The Aircraft Owners and Pilots Association (AOPA), Experimental Aircraft Association (EAA) and General Aviation Manufacturers Association (GAMA) have sent a joint letter to the FAA calling on the agency to clarify how a recent federal court ruling will affect compensated flight training. The ruling denied a petition to review an emergency cease-and-desist order issued by the FAA against Florida-based “vintage” flight school Warbird Adventures. The order stipulated that Warbird must stop providing paid flight instruction in its Curtiss P-40N because the aircraft “was not certified for that purpose.”
In denying the petition and upholding the cease-and-desist order, the court emphasized that 14 CFR §91.315 prohibits the use of limited category aircraft such as the P-40N for carrying people or property for compensation or hire. The judgment (PDF) further stated that using the aircraft for paid flight training qualified as flight for compensation since, in the court’s opinion, “When a student is learning to fly in an airplane, the student is “carr[ied] … And when the student is paying for the instruction, the student is being carried ‘for compensation.’”

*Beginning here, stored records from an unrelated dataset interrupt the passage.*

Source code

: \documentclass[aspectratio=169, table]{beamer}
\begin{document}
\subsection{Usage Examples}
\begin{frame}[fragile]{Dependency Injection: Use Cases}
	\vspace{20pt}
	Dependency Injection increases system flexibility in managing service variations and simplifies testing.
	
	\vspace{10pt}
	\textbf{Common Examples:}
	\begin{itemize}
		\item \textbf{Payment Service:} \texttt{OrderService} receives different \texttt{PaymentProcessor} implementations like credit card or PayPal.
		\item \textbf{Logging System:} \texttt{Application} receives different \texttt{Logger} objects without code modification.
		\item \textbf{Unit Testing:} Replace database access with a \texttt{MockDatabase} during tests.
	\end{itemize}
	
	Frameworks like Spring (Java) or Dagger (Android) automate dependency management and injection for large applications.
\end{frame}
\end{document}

“AOPA is disappointed by this decision and its finding that when a flight student is paying for instruction, the student is being carried for compensation,” AOPA’s general counsel Justine Harrison said following the ruling. “This departs from the long-standing premise that the compensation a flight instructor receives for instruction is not compensation for piloting the aircraft, but rather is compensation for the instruction.”
“The judgment issued by the D.C. Circuit Court of Appeals on April 2, 2021 in Warbird Adventures, Inc. et al. v. Federal Aviation Administration has created significant confusion and concern in the aviation community regarding the impact of the decision on compensated flight training, in limited category aircraft and other categories of aircraft,” AOPA, EAA and GAMA wrote in the letter (PDF). “We therefore urge the FAA to expedite a direct and final statement of its position on the impact of the Court’s decision.”

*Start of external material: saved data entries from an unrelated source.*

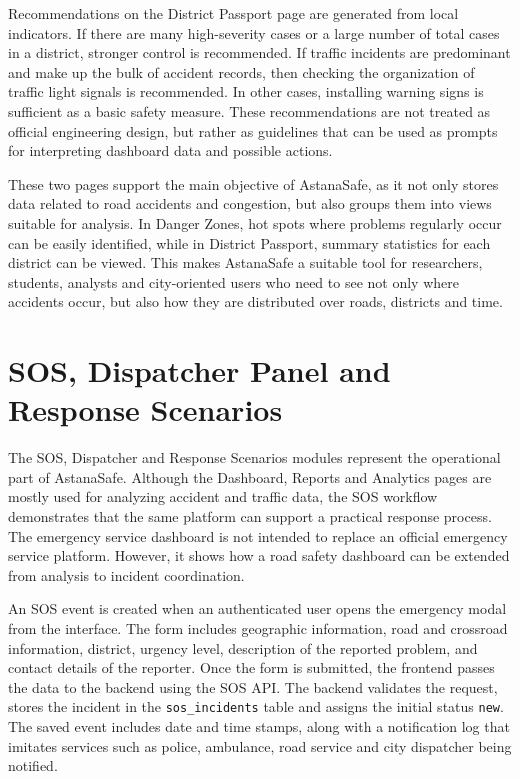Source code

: ﻿\documentclass[12pt,a4paper]{report}
\begin{document}
Recommendations on the District Passport page are generated from local indicators. If there are many high-severity cases or a large number of total cases in a district, stronger control is recommended. If traffic incidents are predominant and make up the bulk of accident records, then checking the organization of traffic light signals is recommended. In other cases, installing warning signs is sufficient as a basic safety measure. These recommendations are not treated as official engineering design, but rather as guidelines that can be used as prompts for interpreting dashboard data and possible actions.

These two pages support the main objective of AstanaSafe, as it not only stores data related to road accidents and congestion, but also groups them into views suitable for analysis. In Danger Zones, hot spots where problems regularly occur can be easily identified, while in District Passport, summary statistics for each district can be viewed. This makes AstanaSafe a suitable tool for researchers, students, analysts and city-oriented users who need to see not only where accidents occur, but also how they are distributed over roads, districts and time.

\section{SOS, Dispatcher Panel and Response Scenarios}

The SOS, Dispatcher and Response Scenarios modules represent the operational part of AstanaSafe. Although the Dashboard, Reports and Analytics pages are mostly used for analyzing accident and traffic data, the SOS workflow demonstrates that the same platform can support a practical response process. The emergency service dashboard is not intended to replace an official emergency service platform. However, it shows how a road safety dashboard can be extended from analysis to incident coordination.

An SOS event is created when an authenticated user opens the emergency modal from the interface. The form includes geographic information, road and crossroad information, district, urgency level, description of the reported problem, and contact details of the reporter. Once the form is submitted, the frontend passes the data to the backend using the SOS API. The backend validates the request, stores the incident in the \texttt{sos\_incidents} table and assigns the initial status \texttt{new}. The saved event includes date and time stamps, along with a notification log that imitates services such as police, ambulance, road service and city dispatcher being notified.
\end{document}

As previously reported by AVweb, AOPA, EAA and GAMA, along with the National Association of Flight Instructors, the International Council of Air Shows and the North American Trainers Association, filed an amicus curiae (friend of the court) brief on the case last November. At the time of that filing, the organizations expressed concerns that broad language in the ruling could result in increased training restrictions, especially for owners of limited and experimental category aircraft. The FAA has not yet published a response to the letter, which was sent on April 19.

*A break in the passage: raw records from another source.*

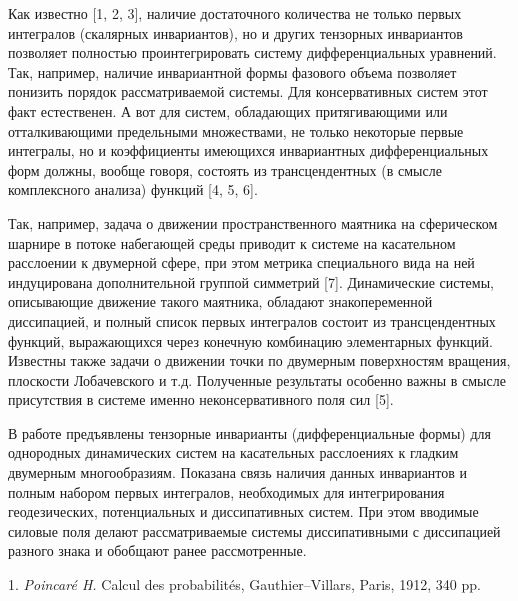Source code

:\documentclass{vzmsthesis}
\begin{document}

\vzmscaption



Как известно [1, 2, 3], наличие достаточного количества не только первых интегралов (скалярных инвариантов), но и других тензорных инвариантов позволяет полностью проинтегрировать систему дифференциальных уравнений. Так, например, наличие инвариантной формы фазового объема позволяет понизить порядок рассматриваемой системы. Для консервативных систем этот факт естественен. А вот для систем, обладающих притягивающими или отталкивающими предельными множествами, не только некоторые первые интегралы, но и коэффициенты имеющихся инвариантных дифференциальных форм должны, вообще говоря, состоять из трансцендентных (в смысле комплексного анализа) функций [4, 5, 6]. 

Так, например, задача о движении пространственного маятника на сферическом шарнире в потоке набегающей среды приводит к системе на касательном расслоении к двумерной сфере, при этом метрика специального вида на ней индуцирована дополнительной группой симметрий [7]. Динамические системы, описывающие движение такого маятника, обладают знакопеременной диссипацией, и полный список первых интегралов состоит из трансцендентных функций, выражающихся через конечную комбинацию элементарных функций. Известны также задачи о движении точки по двумерным поверхностям вращения, плоскости Лобачевского и т.д. Полученные результаты особенно важны в смысле присутствия в системе именно неконсервативного поля сил [5].

В работе предъявлены тензорные инварианты (дифференциальные формы) для однородных динамических систем на касательных расслоениях к гладким двумерным многообразиям. Показана связь наличия данных инвариантов и полным набором первых интегралов, необходимых для интегрирования геодезических, потенциальных и диссипативных систем. При этом вводимые силовые поля делают рассматриваемые системы диссипативными с диссипацией разного знака и обобщают ранее рассмотренные. 


\litlist

1. {\it Poincar\'{e} H.} Calcul des probabilit\'{e}s, Gauthier--Villars, Paris, 1912, 340 pp. 
\end{document}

It’s hard enough for a pilot to figure out FAA legalese, but when a court of law is unable to, something is wrong!
If this ruling as written stands, it will quite quickly become a disaster for GA, this much is clear. However, a tiny minority have been abusing the status quo for a good long time. That is, giving sightseeing, selfie-rides and/or “adventures” to people who have no intention to learn or continue training as pilots (cheap “pilot logbook”, included). As is often the case, actions of a 1% cause big problems for the rest of us.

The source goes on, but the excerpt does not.